Authors:
Arthur B. A. Pinto
1
;
Jefersson Santos
1
;
2
;
Hugo Oliveira
3
and
Alexei Machado
4
;
5
Affiliations:
1
Department of Computer Science, Universidade Federal de Minas Gerais, Belo Horizonte, Brazil
;
2
Computing Science and Mathematics, University of Stirling, Scotland, U.K.
;
3
Institute of Mathematics and Statistics, University of São Paulo, Brazil
;
4
Department of Anatomy and Imaging, Universidade Federal de Minas Gerais, Brazil
;
5
Department of Computer Science, Pontifícia Universidade Catolica de Minas Gerais, Brazil
Keyword(s):
Few-Shot, Domain Adaptation, Image Translation, Semantic Segmentation, Generative Adversarial Networks.
Abstract:
Due to ethical and legal concerns related to privacy, medical image datasets are often kept private, preventing invaluable annotations from being publicly available.
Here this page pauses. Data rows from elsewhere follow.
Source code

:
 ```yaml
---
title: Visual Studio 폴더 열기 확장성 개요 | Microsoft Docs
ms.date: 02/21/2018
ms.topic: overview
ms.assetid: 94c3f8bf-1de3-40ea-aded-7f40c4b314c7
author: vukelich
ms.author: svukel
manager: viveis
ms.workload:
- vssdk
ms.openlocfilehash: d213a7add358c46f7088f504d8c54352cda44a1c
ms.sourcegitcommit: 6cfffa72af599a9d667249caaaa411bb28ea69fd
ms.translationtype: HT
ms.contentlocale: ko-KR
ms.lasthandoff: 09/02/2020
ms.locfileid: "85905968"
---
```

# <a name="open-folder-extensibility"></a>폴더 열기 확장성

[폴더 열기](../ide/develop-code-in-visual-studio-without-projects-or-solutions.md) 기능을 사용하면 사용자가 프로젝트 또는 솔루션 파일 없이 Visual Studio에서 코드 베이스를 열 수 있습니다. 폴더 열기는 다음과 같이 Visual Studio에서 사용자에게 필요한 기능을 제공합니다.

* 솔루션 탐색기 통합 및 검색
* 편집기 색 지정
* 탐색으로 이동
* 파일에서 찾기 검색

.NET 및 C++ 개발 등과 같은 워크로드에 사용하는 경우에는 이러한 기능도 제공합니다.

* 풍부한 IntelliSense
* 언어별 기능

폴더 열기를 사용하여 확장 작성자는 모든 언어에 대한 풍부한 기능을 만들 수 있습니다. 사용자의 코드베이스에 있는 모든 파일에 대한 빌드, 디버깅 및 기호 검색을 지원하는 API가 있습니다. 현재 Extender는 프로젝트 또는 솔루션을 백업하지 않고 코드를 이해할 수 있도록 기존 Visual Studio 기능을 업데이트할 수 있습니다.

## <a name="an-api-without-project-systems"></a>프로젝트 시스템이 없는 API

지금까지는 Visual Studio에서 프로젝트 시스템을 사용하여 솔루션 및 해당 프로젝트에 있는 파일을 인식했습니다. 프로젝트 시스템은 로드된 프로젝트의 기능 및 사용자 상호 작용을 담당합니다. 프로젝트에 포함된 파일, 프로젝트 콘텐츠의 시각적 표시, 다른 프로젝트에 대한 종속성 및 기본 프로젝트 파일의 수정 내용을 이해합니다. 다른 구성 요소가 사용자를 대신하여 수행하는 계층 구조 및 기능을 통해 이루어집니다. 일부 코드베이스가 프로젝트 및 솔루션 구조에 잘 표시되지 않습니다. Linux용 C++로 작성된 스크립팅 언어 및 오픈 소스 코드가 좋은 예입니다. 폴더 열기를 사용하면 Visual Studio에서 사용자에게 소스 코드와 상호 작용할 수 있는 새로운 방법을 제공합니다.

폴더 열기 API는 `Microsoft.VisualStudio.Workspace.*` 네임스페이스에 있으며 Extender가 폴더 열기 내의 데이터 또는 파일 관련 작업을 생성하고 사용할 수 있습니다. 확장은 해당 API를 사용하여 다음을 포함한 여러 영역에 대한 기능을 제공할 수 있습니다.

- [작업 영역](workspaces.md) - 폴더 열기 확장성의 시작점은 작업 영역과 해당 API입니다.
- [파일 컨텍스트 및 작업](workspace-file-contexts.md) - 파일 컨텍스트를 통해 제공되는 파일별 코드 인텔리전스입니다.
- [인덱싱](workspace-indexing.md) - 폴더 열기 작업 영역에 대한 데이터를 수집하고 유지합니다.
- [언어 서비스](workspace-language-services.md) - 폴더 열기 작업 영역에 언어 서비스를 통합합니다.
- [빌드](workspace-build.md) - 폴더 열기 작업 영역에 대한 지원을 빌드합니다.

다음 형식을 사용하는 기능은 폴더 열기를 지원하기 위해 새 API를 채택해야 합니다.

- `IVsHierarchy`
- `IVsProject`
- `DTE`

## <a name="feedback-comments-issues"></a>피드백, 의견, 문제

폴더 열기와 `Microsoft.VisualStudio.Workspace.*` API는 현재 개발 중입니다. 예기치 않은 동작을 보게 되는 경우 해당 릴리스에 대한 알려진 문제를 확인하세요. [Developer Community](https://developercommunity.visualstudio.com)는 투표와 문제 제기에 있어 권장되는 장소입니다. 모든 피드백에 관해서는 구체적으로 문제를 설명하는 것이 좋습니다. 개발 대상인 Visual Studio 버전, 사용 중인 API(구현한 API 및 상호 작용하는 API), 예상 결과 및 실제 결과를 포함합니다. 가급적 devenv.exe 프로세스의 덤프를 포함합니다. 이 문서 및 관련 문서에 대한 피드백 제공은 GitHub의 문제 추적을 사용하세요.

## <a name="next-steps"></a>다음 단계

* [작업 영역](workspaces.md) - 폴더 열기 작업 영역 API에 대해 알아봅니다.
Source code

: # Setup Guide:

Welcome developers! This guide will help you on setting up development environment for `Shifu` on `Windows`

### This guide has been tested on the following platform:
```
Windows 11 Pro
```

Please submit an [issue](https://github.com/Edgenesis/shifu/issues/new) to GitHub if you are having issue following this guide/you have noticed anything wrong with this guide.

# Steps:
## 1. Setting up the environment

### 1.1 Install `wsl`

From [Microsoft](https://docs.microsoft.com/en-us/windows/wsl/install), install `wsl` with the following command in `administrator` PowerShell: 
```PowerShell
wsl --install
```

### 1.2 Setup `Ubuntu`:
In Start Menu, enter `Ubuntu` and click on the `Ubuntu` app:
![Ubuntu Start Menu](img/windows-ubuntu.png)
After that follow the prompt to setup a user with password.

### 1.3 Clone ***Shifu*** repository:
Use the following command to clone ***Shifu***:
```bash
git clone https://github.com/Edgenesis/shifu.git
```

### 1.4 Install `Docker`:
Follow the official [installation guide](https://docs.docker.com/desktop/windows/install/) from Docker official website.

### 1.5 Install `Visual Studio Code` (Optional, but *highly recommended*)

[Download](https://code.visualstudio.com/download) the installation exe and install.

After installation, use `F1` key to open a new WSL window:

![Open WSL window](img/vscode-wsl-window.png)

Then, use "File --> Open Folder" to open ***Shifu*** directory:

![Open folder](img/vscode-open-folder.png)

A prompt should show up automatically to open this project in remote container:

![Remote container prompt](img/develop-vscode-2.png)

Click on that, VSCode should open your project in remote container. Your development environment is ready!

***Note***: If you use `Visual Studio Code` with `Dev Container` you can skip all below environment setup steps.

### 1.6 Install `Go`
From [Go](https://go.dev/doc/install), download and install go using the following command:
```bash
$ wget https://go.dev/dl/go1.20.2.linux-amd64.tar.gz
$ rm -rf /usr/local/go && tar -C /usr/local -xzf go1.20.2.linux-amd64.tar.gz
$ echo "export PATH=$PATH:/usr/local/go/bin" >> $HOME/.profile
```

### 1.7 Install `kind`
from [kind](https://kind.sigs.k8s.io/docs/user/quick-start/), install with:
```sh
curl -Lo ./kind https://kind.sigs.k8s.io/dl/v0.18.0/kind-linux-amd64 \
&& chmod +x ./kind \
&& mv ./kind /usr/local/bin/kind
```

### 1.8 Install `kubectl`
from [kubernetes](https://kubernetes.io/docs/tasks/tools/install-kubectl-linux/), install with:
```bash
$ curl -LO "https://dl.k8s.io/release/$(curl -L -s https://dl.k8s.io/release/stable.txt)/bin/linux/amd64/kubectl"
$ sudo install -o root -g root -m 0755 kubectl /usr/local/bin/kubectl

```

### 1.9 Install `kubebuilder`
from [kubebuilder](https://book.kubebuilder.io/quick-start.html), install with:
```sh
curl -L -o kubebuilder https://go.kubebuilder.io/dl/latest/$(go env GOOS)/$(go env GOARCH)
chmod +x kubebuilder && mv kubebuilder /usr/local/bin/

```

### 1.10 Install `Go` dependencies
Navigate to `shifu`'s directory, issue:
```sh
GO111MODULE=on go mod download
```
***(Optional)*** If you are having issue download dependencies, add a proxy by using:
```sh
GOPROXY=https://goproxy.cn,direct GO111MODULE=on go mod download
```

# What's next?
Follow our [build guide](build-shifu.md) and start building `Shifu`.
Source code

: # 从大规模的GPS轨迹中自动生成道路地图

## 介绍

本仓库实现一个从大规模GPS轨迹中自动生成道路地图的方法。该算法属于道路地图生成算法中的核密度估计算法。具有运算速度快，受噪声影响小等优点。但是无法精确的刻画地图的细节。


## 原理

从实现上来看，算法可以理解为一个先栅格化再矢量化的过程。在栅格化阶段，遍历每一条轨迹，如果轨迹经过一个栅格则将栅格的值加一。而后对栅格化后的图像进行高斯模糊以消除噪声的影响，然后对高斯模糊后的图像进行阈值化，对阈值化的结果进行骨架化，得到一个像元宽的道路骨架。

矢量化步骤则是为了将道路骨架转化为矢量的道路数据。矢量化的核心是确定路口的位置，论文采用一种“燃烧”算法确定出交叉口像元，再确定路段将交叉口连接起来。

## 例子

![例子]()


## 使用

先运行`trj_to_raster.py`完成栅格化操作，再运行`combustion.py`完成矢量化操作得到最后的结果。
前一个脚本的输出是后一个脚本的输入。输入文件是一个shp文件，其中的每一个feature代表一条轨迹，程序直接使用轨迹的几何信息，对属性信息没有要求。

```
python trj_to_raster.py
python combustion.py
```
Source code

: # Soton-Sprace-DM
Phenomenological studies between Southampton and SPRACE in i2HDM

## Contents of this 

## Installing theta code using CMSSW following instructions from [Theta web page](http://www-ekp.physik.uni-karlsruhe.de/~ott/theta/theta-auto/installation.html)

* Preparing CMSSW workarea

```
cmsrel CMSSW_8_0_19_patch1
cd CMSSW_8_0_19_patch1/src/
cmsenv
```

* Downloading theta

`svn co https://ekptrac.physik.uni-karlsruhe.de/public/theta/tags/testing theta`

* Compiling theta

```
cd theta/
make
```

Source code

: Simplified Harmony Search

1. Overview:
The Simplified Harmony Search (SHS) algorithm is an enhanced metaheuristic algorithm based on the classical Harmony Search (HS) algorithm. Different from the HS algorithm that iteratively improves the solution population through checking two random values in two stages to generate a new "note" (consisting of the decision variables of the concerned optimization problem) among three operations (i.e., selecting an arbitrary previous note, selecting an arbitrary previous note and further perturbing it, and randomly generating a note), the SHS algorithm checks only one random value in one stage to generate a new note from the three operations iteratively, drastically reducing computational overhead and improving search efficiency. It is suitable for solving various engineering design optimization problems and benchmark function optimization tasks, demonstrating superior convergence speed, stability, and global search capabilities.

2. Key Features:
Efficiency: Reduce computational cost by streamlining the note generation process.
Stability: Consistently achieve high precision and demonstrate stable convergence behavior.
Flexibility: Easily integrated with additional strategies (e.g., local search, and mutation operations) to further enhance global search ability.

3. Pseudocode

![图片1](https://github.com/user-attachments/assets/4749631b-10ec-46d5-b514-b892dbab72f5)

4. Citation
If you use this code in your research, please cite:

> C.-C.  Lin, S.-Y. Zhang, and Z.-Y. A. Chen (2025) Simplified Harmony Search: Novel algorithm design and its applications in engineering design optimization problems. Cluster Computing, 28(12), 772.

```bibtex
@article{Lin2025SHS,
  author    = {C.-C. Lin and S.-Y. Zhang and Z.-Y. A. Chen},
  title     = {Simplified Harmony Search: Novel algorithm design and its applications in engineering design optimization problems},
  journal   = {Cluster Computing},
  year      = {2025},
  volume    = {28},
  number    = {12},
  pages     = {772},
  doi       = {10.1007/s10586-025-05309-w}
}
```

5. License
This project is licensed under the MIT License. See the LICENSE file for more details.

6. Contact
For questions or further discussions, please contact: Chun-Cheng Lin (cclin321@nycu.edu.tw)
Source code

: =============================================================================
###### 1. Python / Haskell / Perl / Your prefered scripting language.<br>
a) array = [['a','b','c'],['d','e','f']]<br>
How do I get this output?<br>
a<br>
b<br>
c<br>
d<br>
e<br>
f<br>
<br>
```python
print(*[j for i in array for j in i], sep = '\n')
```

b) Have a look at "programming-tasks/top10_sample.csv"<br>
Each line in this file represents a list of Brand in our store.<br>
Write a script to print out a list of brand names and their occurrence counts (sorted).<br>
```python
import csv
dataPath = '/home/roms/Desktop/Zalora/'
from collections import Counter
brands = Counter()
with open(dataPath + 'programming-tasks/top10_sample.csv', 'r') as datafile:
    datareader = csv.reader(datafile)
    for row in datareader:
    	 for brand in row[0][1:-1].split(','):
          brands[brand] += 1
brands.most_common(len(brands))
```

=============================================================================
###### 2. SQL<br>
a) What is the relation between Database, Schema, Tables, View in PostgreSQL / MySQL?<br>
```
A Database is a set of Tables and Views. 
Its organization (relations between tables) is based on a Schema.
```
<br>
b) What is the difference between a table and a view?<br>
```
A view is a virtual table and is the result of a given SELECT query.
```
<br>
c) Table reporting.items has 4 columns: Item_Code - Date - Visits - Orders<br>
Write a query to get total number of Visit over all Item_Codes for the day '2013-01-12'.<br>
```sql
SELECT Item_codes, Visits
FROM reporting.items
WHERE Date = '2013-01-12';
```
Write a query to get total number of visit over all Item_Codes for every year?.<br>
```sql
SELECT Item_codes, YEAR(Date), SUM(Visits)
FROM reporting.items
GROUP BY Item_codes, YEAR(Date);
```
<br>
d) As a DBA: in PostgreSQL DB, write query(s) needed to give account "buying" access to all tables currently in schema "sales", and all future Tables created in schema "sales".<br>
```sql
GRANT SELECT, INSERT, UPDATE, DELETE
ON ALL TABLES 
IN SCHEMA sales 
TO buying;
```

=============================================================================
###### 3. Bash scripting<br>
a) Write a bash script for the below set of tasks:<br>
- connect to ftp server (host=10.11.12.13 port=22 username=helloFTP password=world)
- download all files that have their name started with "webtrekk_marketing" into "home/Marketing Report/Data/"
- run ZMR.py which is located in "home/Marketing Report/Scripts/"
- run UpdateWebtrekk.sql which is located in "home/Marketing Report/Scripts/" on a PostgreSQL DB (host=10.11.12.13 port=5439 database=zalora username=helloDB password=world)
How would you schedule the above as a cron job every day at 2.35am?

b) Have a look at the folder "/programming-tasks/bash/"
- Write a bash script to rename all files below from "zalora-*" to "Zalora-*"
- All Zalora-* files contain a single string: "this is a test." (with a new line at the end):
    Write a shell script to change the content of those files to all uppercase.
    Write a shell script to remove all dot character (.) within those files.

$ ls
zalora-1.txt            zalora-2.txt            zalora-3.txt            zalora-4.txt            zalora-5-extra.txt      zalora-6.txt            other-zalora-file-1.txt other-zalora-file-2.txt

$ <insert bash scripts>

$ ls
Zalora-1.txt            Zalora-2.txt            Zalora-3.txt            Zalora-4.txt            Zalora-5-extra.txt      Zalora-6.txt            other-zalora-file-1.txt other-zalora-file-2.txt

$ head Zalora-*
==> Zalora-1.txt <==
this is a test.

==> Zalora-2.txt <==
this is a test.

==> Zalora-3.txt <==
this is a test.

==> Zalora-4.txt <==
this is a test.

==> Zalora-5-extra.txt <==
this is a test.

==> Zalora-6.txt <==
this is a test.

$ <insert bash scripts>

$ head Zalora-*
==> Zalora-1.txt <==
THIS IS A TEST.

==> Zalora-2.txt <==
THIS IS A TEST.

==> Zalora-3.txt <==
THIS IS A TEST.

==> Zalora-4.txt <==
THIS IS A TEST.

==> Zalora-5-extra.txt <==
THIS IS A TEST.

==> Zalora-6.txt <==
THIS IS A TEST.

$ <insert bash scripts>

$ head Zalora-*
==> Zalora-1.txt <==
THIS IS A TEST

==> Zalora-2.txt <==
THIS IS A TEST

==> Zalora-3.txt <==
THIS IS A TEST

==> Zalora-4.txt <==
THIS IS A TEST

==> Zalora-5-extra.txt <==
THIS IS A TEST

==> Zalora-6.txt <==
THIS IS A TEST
However, data-driven models as machine learning algorithms require large amounts of curated labeled data. This tension between ethical concerns regarding privacy and performance is one of the core limitations to the development of artificial intelligence solutions in medical imaging analysis. Aiming to mitigate this problem, we introduce a methodology based on few-shot domain adaptation capable of leveraging organ segmentation annotations from private datasets to segment previously unseen data. This strategy uses unsupervised image-to-image translation to transfer annotations from a confidential source dataset to a set of unseen public datasets. Experiments show that the proposed method achieves equivalent or better performance when compared with approaches that have access to the target data. The method’s effectiveness
is evaluated in segmentation studies of the heart and lungs in X-ray datasets, often reaching Jaccard values larger than 90% for novel unseen image sets.